Friday, November 30, 2012

November - This Month in Reading

Just when I think I can't read any *less* in a month, here is November 2012! First, let's just get this out of the way: I can't believe it will be December 1 tomorrow. It really seems like just yesterday that I was writing a blog entry about 2011's overall reading on December 31. So this month was not good for me in terms of reading - work has been insane with no end in sight until January (no, I do not work in Santa's workshop, ha ha). Life conspired to keep me from reading.

On the plus side, I met last month's goal, which was to read the last Mixing It Up Challenge book, and at least 1 TBR Pile Challenge book. I thereby officially finished the Mixing It Up Challenge - hooray! That was a fun challenge that I would like to do again. I also managed a book for the TBR Pile Challenge, leaving me with 2 books - 1 that is in progress and the other that is in progress as a chapter-a-day read, so both are on their way to completion. This is my last challenge for the year, so I am on track to complete all 4 of this year's challenges before the end of the year. So that is good news!

So for next month, knowing that reading time is going to be scarce :(, I would like to finish the TBR Pile Challenge books. I'd love to manage a TBR Pile Challenge alternate book as well, but frankly at this point I'll settle for just finishing the challenge!

How was your reading this month? Are you ready for December?? :-)

Friday, November 23, 2012

The Portable Dorothy Parker - Dorothy Parker (Edited by Marion Meade)

Dorothy Parker is a writer whose work I have been meaning to read for ages now, so when I found a copy of this book at half price during the Borders going out of business sale I eagerly purchased it. What an amazing writer Mrs. Parker was! Her writing was able to evoke such clear images in my mind, even in a very short story. Although there was the celebrated humor she is still well known for, there was a lot of emotion as well. Many of her short stories absolutely skewered the kind of self-centered, narcissistic, toxic person I cannot stand, and it felt good to know that there is someone else who has taken note of such horrors and served it up in a dish as entertaining as it was cold. To be fair, there were a couple too many stories that seemed to have a woman pining for a man, and although I enjoyed the poetry selections included in this volume I preferred the short stories and reviews. As with many of the books I have read in the past almost 2 years now, I am really glad that I read this now, as an adult with a lot of life experience, although I still wish I had read it sooner - if that makes any sense. Highly recommended.

A nice side note is that I have now officially completed the Mixing It Up Challenge - hooray! That was a really fun challenge and I hope to do it again next year!

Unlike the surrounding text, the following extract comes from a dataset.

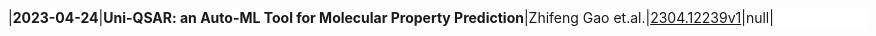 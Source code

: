 |**2023-04-24**|**Uni-QSAR: an Auto-ML Tool for Molecular Property Prediction**|Zhifeng Gao et.al.|[2304.12239v1](http://arxiv.org/abs/2304.12239v1)|null|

Thursday, November 8, 2012

Cold Mountain - Charles Frazier

Ouf, what a sad and depressing book! I'm sure this is a serious failing on my part but I did read with interest the parts of the book that dealt with how hard people had to work to get a single meal. In today's day and age, when my next meal is never farther than the nearest supermarket (if it's not already in my home, purchased from said supermarket) it seems like such a lot of backbreaking work to get the simplest meal.

But I digress. I enjoyed reading this book more than I thought I might, given its Civil War setting (a period of history I've never had much interest in), as the writing itself carried me along as it was enjoyable and not the pretentious claptrap I had feared it might be. However, at times, it felt very much like the subject matter underneath the writing was such hard work that I marveled at my will to keep going. More than once I questioned the purpose of such heavy writing; I guess it is very much true to life, and to the period in which it is set, and in fact mirrored the journeys of the main characters. On that level it was a definite success as it made me feel a kind of existential despair at a very low level in the background as I read. Not 100% sure what to make of it but I'm glad I read it.